LIN EMERY: A Movement, 1957-2017
Oct 07, 2017 — Jan 27, 2018
This exhibition focuses on the longstanding innovative practice of New Orleans based artist Lin Emery. It features more than a dozen examples of her work and includes eight wind-powered kinetic sculptures. In addition to recent pieces in aluminum that are inspired by nature, the exhibition showcases Emery’s paper maquettes for selected large-scale public art commissions, as well as early bronze static pieces. During the run of this exhibition, Emery’s work will also be on view in an adjoining gallery in the concurrent exhibition Tina Freeman: Artist Spaces.
Biography:
Based in New Orleans, Lin Emery is an internationally acclaimed sculptor whose work is part of many public, private and corporate collections. Institutions holding her work include the Smithsonian American Art Museum, Washington, D.C.; Weisman Collection, Los Angeles, CA; Norton Museum of Art, West Palm Beach, FL; Longue Vue Gardens, New Orleans, LA; Chrysler Museum, Norfolk, VA; Grounds for Sculpture, Hamilton, NJ; New Orleans Civic Center; Delaware Art Museum, Wilmington, DE; State Library of Louisiana, Baton Rouge; Auburn University Museum of Fine Art, AL; The Historic New Orleans Collection, LA; Hofstra University in New York; and Loyola University, New Orleans, among others.

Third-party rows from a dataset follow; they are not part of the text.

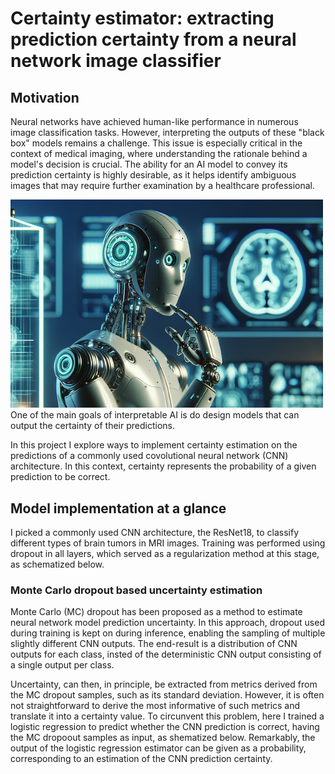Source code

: # Certainty estimator: extracting prediction certainty from a neural network image classifier

## Motivation
Neural networks have achieved human-like performance in numerous image classification tasks. However, interpreting the outputs of these "black box" models remains a challenge. This issue is especially critical in the context of medical imaging, where understanding the rationale behind a model's decision is crucial. The ability for an AI model to convey its prediction certainty is highly desirable, as it helps identify ambiguous images that may require further examination by a healthcare professional.

<img src="Uncertainty_DALLE3.png" alt="Show uncertainty" width="500" />
One of the main goals of interpretable AI is do design models that can output the certainty of their predictions.

In this project I explore ways to implement certainty estimation on the predictions of a commonly used covolutional neural network (CNN) architecture. In this context, certainty represents the probability of a given prediction to be correct.

## Model implementation at a glance

I picked a commonly used CNN architecture, the ResNet18, to classify different types of brain tumors in MRI images. Training was performed using dropout in all layers, which served as a regularization method at this stage, as schematized below. 


### Monte Carlo dropout based uncertainty estimation
Monte Carlo (MC) dropout has been proposed as a method to estimate neural network model prediction uncertainty. In this approach, dropout used during training is kept on during inference, enabling the sampling of multiple slightly different CNN outputs. The end-result is a distribution of CNN outputs for each class, insted of the deterministic CNN output consisting of a single output per class. 

Uncertainty, can then, in principle, be extracted from metrics derived from the MC dropout samples, such as its standard deviation. However, it is often not straightforward to derive the most informative of such metrics and translate it into a certainty value. To circunvent this problem, here I trained a logistic regression to predict whether the CNN prediction is correct, having the MC dropoout samples as input, as shematized below. Remarkably, the output of the logistic regression estimator can be given as a probability, corresponding to an estimation of the CNN prediction certainty.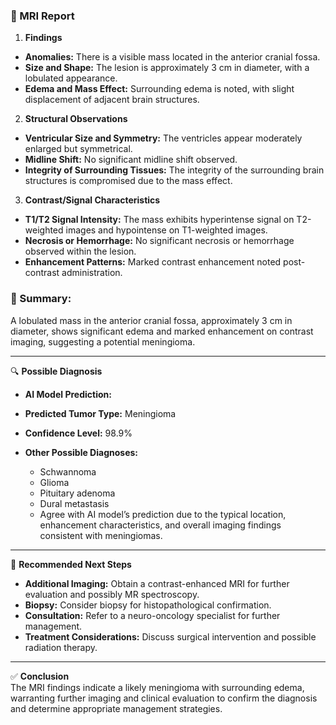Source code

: ### 🧠 MRI Report

1. **Findings**  
- **Anomalies:** There is a visible mass located in the anterior cranial fossa.  
- **Size and Shape:** The lesion is approximately 3 cm in diameter, with a lobulated appearance.  
- **Edema and Mass Effect:** Surrounding edema is noted, with slight displacement of adjacent brain structures.

2. **Structural Observations**  
- **Ventricular Size and Symmetry:** The ventricles appear moderately enlarged but symmetrical.  
- **Midline Shift:** No significant midline shift observed.  
- **Integrity of Surrounding Tissues:** The integrity of the surrounding brain structures is compromised due to the mass effect.

3. **Contrast/Signal Characteristics**  
- **T1/T2 Signal Intensity:** The mass exhibits hyperintense signal on T2-weighted images and hypointense on T1-weighted images.  
- **Necrosis or Hemorrhage:** No significant necrosis or hemorrhage observed within the lesion.  
- **Enhancement Patterns:** Marked contrast enhancement noted post-contrast administration.

### 📝 Summary:  
A lobulated mass in the anterior cranial fossa, approximately 3 cm in diameter, shows significant edema and marked enhancement on contrast imaging, suggesting a potential meningioma.

---

🔍 **Possible Diagnosis**  

- **AI Model Prediction:**  
- **Predicted Tumor Type:** Meningioma  
- **Confidence Level:** 98.9%

- **Other Possible Diagnoses:**  
  - Schwannoma  
  - Glioma  
  - Pituitary adenoma  
  - Dural metastasis  
  - Agree with AI model’s prediction due to the typical location, enhancement characteristics, and overall imaging findings consistent with meningiomas.

---

🧪 **Recommended Next Steps**  

- **Additional Imaging:** Obtain a contrast-enhanced MRI for further evaluation and possibly MR spectroscopy.  
- **Biopsy:** Consider biopsy for histopathological confirmation.  
- **Consultation:** Refer to a neuro-oncology specialist for further management.  
- **Treatment Considerations:** Discuss surgical intervention and possible radiation therapy.

---

✅ **Conclusion**  
The MRI findings indicate a likely meningioma with surrounding edema, warranting further imaging and clinical evaluation to confirm the diagnosis and determine appropriate management strategies.
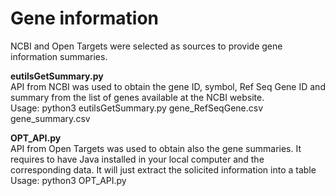 # Gene information
NCBI and Open Targets were selected as sources to provide gene information summaries.

**eutilsGetSummary.py**\
API from NCBI was used to obtain the gene ID, symbol, Ref Seq Gene ID and summary from the list of genes available at the NCBI website.\
Usage: python3 eutilsGetSummary.py gene_RefSeqGene.csv gene_summary.csv

**OPT_API.py**\
API from Open Targets was used to obtain also the gene summaries. It requires to have Java installed in your local computer and the corresponding data. It will just extract the solicited information into a table\
Usage: python3 OPT_API.py 
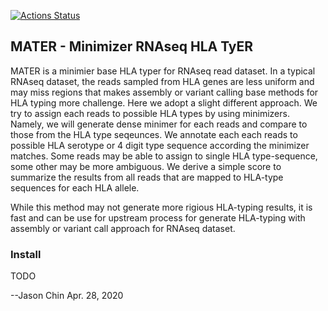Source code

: [![Actions Status](https://github.com/cschin/MATER/workflows/build-and-push-docker-image/badge.svg)](https://github.com/cschin/MATER/actions)

## MATER - Minimizer RNAseq HLA TyER

MATER is a minimier base HLA typer for RNAseq read dataset. In a typical RNAseq dataset,
the reads sampled from HLA genes are less uniform and may miss regions that makes assembly
or variant calling base methods for HLA typing more challenge. Here we adopt a slight
different approach. We try to assign each reads to possible HLA types by using minimizers.
Namely, we will generate dense minimer for each reads and compare to those from the HLA
type seqeunces. We annotate each each reads to possible HLA serotype or 4 digit type sequence
according the minimizer matches. Some reads may be able to assign to single HLA type-sequence,
some other may be more ambiguous. We derive a simple score to summarize the results from
all reads that are mapped to HLA-type sequences for each HLA allele.

While this method may not generate more rigious HLA-typing results, it is fast and can be
use for upstream process for generate HLA-typing with assembly or variant call approach
for RNAseq dataset.


### Install

TODO

--Jason Chin
Apr. 28, 2020    

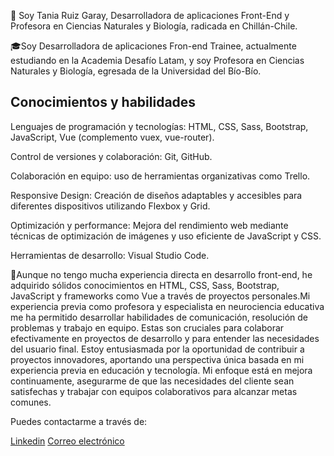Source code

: 👋 Soy Tania Ruiz Garay, Desarrolladora de aplicaciones Front-End y Profesora en Ciencias Naturales y Biología, radicada en Chillán-Chile.

🎓Soy Desarrolladora de aplicaciones Fron-end Trainee, actualmente estudiando en la Academia Desafío Latam, y soy Profesora en Ciencias Naturales y Biología, egresada de la Universidad del Bío-Bío.

## Conocimientos y habilidades
Lenguajes de programación y tecnologías: HTML, CSS, Sass, Bootstrap, JavaScript, Vue (complemento vuex, vue-router).

Control de versiones y colaboración: Git, GitHub.

Colaboración en equipo: uso de herramientas organizativas como Trello.

Responsive Design: Creación de diseños adaptables y accesibles para diferentes dispositivos utilizando Flexbox y Grid.

Optimización y performance: Mejora del rendimiento web mediante técnicas de optimización de imágenes y uso eficiente de JavaScript y CSS.

Herramientas de desarrollo: Visual Studio Code.

🌱Aunque no tengo mucha experiencia directa en desarrollo front-end, he adquirido sólidos conocimientos en HTML, CSS, Sass, Bootstrap, JavaScript y frameworks como Vue a través de proyectos personales.Mi experiencia previa como profesora y especialista en neurociencia educativa me ha permitido desarrollar habilidades de comunicación, resolución de problemas y trabajo en equipo. Estas son cruciales para colaborar efectivamente en proyectos de desarrollo y para entender las necesidades del usuario final. Estoy entusiasmada por la oportunidad de contribuir a proyectos innovadores, aportando una perspectiva única basada en mi experiencia previa en educación y tecnología. Mi enfoque está en mejora continuamente, asegurarme de que las necesidades del cliente sean satisfechas y trabajar con equipos colaborativos para alcanzar metas comunes.

Puedes contactarme a través de: 

[Linkedin](https://www.linkedin.com/in/tania-rg/)
[Correo electrónico](tania.parg@gmail.com)


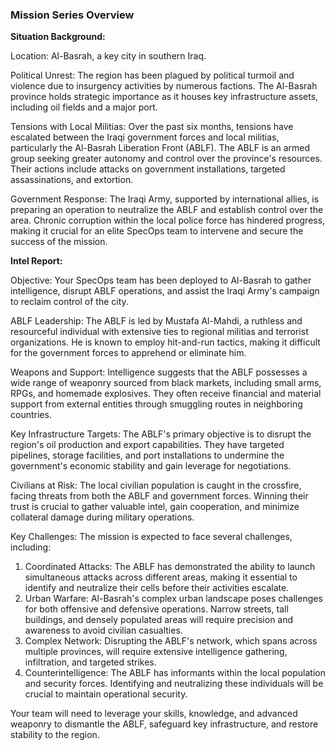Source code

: ### Mission Series Overview

**Situation Background:**

Location: Al-Basrah, a key city in southern Iraq.

Political Unrest: The region has been plagued by political turmoil and violence due to insurgency activities by numerous factions. The Al-Basrah province holds strategic importance as it houses key infrastructure assets, including oil fields and a major port.

Tensions with Local Militias: Over the past six months, tensions have escalated between the Iraqi government forces and local militias, particularly the Al-Basrah Liberation Front (ABLF). The ABLF is an armed group seeking greater autonomy and control over the province's resources. Their actions include attacks on government installations, targeted assassinations, and extortion.

Government Response: The Iraqi Army, supported by international allies, is preparing an operation to neutralize the ABLF and establish control over the area. Chronic corruption within the local police force has hindered progress, making it crucial for an elite SpecOps team to intervene and secure the success of the mission.

**Intel Report:**

Objective: Your SpecOps team has been deployed to Al-Basrah to gather intelligence, disrupt ABLF operations, and assist the Iraqi Army's campaign to reclaim control of the city.

ABLF Leadership: The ABLF is led by Mustafa Al-Mahdi, a ruthless and resourceful individual with extensive ties to regional militias and terrorist organizations. He is known to employ hit-and-run tactics, making it difficult for the government forces to apprehend or eliminate him.

Weapons and Support: Intelligence suggests that the ABLF possesses a wide range of weaponry sourced from black markets, including small arms, RPGs, and homemade explosives. They often receive financial and material support from external entities through smuggling routes in neighboring countries.

Key Infrastructure Targets: The ABLF's primary objective is to disrupt the region's oil production and export capabilities. They have targeted pipelines, storage facilities, and port installations to undermine the government's economic stability and gain leverage for negotiations.

Civilians at Risk: The local civilian population is caught in the crossfire, facing threats from both the ABLF and government forces. Winning their trust is crucial to gather valuable intel, gain cooperation, and minimize collateral damage during military operations.

Key Challenges: The mission is expected to face several challenges, including:

1. Coordinated Attacks: The ABLF has demonstrated the ability to launch simultaneous attacks across different areas, making it essential to identify and neutralize their cells before their activities escalate.
2. Urban Warfare: Al-Basrah's complex urban landscape poses challenges for both offensive and defensive operations. Narrow streets, tall buildings, and densely populated areas will require precision and awareness to avoid civilian casualties.
3. Complex Network: Disrupting the ABLF's network, which spans across multiple provinces, will require extensive intelligence gathering, infiltration, and targeted strikes.
4. Counterintelligence: The ABLF has informants within the local population and security forces. Identifying and neutralizing these individuals will be crucial to maintain operational security.

Your team will need to leverage your skills, knowledge, and advanced weaponry to dismantle the ABLF, safeguard key infrastructure, and restore stability to the region.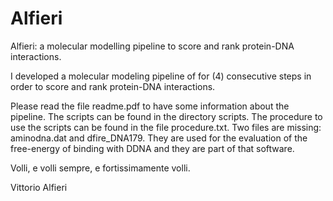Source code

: # Alfieri
Alfieri: a molecular modelling pipeline to score and rank protein-DNA interactions.

I developed a molecular modeling pipeline of for (4) consecutive steps in order to score and rank protein-DNA interactions.

Please read the file readme.pdf to have some information about the pipeline. The scripts can be found in the directory scripts. The procedure to use the scripts can be found in the file procedure.txt. Two files are missing: aminodna.dat and dfire_DNA179. They are used for the evaluation of the free-energy of binding with DDNA and they are part of that software.

Volli, e volli sempre, e fortissimamente volli. 

Vittorio Alfieri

Born in New York in 1926, Emery trained informally in Paris from 1949-50 at the studio of Russian sculptor Ossip Zadkine. She learned welding and bronze casting at the New York Sculpture Center, before moving to New Orleans in 1945. Along with six other artists, she founded the first cooperative gallery in New Orleans, the Orleans Gallery, in 1956 on Royal Street. By 1963, Emery also opened a cooperatively run foundry, the Orleans Workshop. From 1969-70 she served as visiting faculty at the Tulane University School of Architecture, and in 1976 she prepared the International Sculpture Conference in New Orleans, which included speakers Isamu Noguchi, Yaacov Agam, Hilton Kramer, Beverly Pepper, Irving Sandler, Seymour Lipton and George Sugarman. Her advisory appointments have since included many other organizations such as the College Art Association, New Orleans Center for Creative Arts, 1984 Louisiana World Exposition, Arts Council of New Orleans, Louisiana ArtWorks, and the CAC New Orleans.
Past solo exhibitions of Emery’s work have included Sculpture Center, New York (1957, 1958); New Orleans Museum of Art (1962, 1964, 1996, 2013); Orleans
Gallery, New Orleans (1962, 1964, 1967, 1968); Valley House Gallery, Dallas (1963); Museum of New Mexico, Santa Fe (1966); Contemporary Arts Center,
New Orleans (1978); Art Life Mitsuhashi Gallery, Kyoto, Japan (1999); Ogden Museum of Southern Art, New Orleans (2012) and the Georgia Museum of Art,
Athens (2016) in addition to many other museums and galleries. Emery has been recognized with numerous awards, including prizes from the New Orleans
Mayor (1980), Virginia Center for Creative Arts (1981), National Endowment for the Arts (1983), Delgado Society (1997), Osaka Prefecture in Japan (1998),
the Louisiana Governor (2001), National Academy Museum in New York (2005) and the Opus Award (2012).